▶ Activity: Where the data below has the string "WebSocket", return the whole line.

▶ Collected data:
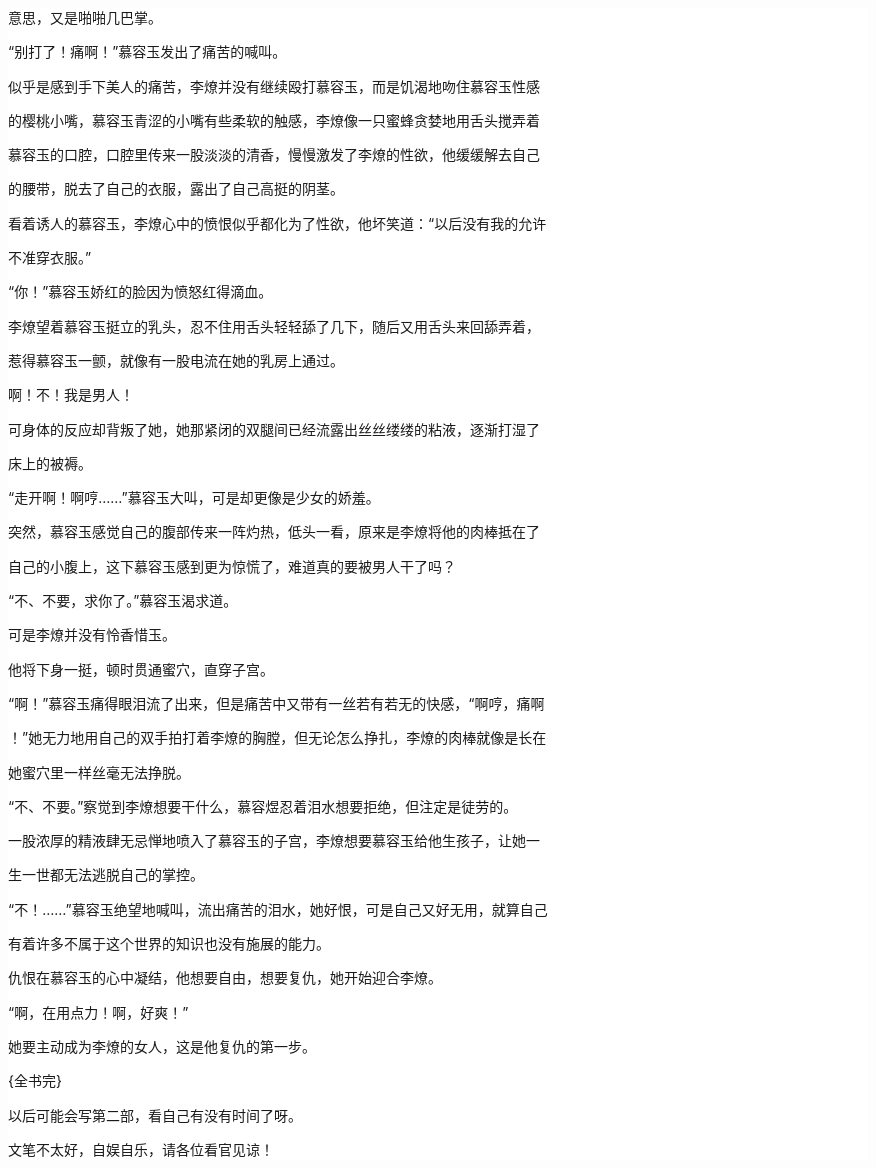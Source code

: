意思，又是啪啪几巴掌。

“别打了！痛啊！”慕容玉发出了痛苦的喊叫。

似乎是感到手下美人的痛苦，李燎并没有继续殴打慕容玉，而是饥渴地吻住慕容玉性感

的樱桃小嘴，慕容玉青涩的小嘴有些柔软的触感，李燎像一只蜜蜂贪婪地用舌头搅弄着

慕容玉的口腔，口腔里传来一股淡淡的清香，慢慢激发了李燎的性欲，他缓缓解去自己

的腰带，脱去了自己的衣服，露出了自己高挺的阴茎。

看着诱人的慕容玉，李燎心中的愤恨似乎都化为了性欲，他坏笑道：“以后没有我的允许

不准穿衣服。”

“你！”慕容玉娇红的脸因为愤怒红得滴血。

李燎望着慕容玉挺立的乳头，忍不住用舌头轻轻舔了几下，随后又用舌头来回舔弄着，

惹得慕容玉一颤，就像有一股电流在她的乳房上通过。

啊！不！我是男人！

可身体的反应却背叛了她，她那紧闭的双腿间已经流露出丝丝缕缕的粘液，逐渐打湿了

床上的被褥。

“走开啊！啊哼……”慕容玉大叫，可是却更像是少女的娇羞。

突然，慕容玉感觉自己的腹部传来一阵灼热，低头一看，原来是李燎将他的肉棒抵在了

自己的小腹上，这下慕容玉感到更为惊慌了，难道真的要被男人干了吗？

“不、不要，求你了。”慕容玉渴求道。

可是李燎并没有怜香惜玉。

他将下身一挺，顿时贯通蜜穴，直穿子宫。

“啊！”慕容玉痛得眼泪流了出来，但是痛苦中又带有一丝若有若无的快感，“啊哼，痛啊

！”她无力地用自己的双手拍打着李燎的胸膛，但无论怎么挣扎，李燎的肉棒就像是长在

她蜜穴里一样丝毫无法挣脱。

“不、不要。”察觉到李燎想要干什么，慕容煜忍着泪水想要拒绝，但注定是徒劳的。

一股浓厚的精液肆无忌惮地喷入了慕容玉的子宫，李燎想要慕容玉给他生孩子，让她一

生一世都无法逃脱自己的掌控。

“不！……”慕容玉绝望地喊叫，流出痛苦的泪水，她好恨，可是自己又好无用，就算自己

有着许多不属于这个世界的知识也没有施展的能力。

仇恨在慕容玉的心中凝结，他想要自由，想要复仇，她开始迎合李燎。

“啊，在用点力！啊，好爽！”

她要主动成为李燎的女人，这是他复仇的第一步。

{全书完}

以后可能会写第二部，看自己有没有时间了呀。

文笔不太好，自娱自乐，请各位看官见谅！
---
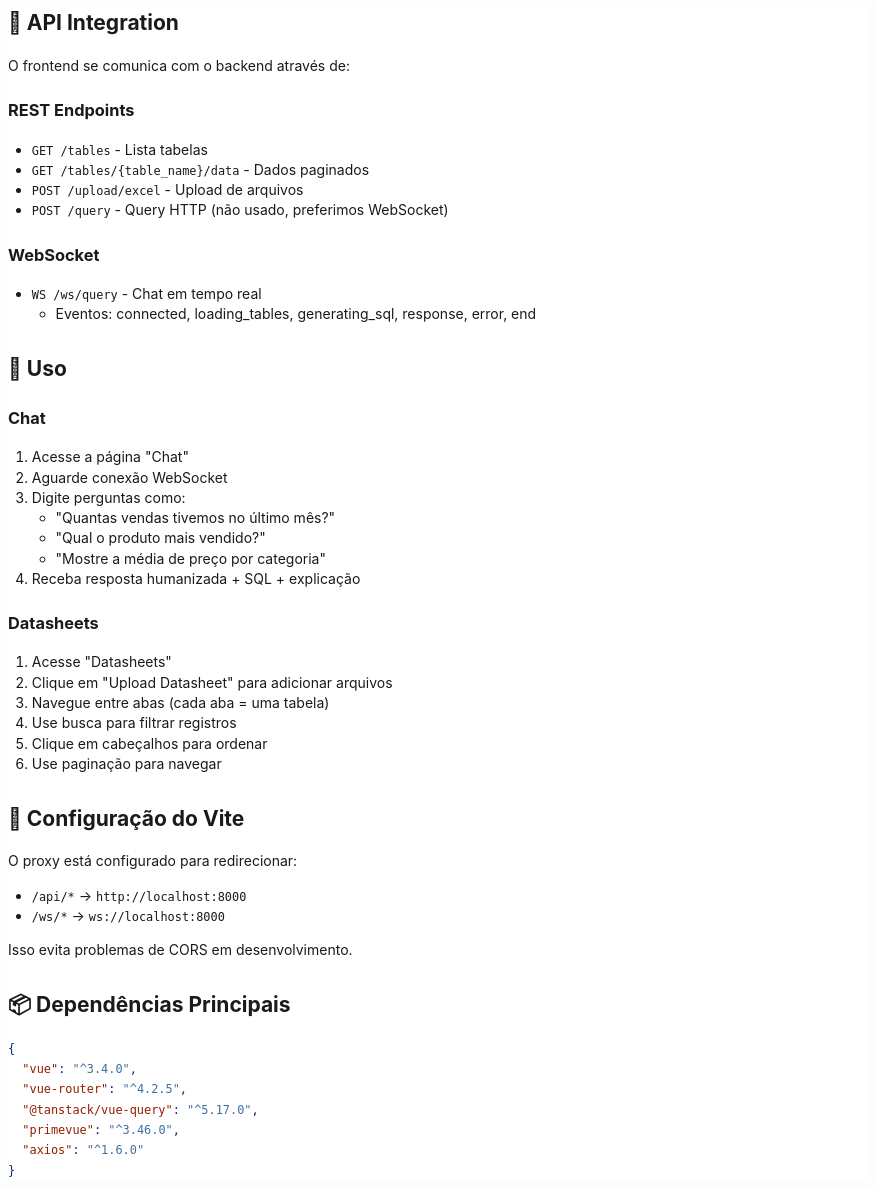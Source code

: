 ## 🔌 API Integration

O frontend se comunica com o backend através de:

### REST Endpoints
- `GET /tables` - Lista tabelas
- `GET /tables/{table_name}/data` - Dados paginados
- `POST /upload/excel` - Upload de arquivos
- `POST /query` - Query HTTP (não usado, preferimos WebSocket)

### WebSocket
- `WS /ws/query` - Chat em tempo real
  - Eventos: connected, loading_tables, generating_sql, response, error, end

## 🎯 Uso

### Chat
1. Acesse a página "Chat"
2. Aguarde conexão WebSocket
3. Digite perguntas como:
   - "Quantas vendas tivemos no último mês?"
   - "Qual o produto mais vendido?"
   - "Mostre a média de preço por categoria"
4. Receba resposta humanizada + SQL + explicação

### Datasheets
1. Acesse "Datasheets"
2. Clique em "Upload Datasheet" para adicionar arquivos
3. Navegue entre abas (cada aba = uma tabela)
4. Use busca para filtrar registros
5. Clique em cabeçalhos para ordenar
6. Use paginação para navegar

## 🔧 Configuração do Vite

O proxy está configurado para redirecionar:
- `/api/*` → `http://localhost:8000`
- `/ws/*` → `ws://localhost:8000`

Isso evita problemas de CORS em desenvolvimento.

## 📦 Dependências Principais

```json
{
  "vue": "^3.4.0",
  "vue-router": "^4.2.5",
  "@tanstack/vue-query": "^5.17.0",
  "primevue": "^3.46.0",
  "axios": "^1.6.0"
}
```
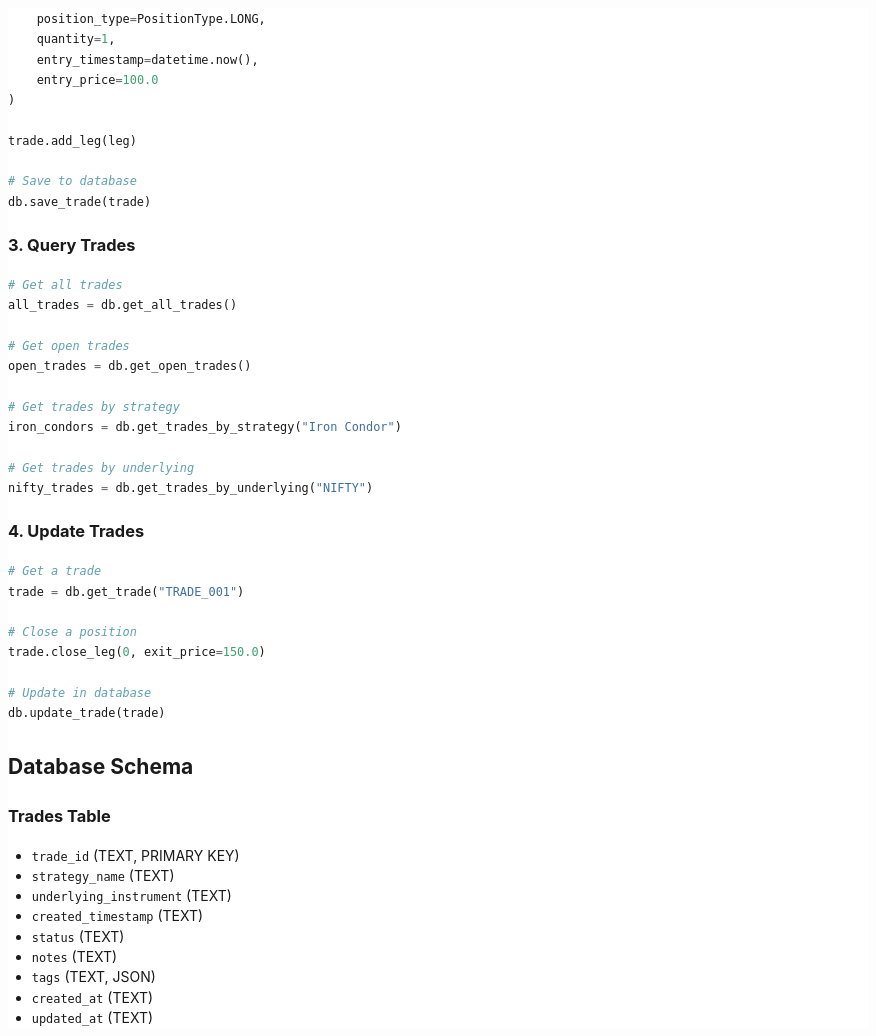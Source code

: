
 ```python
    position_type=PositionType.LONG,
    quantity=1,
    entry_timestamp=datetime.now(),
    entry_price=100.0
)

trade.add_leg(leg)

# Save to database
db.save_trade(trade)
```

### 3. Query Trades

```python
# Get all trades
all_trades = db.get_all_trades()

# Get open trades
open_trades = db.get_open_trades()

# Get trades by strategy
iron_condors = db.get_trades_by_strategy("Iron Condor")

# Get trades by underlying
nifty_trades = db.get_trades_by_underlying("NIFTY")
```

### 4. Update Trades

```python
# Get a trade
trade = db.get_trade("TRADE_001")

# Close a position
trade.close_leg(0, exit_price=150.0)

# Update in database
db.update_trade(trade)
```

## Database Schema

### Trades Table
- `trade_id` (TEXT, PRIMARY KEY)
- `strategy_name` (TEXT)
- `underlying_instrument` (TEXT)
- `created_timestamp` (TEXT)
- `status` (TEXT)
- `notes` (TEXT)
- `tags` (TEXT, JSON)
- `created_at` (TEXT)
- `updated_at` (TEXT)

▶ Answer section:
- `POST /query` - Query HTTP (não usado, preferimos WebSocket)
### WebSocket
2. Aguarde conexão WebSocket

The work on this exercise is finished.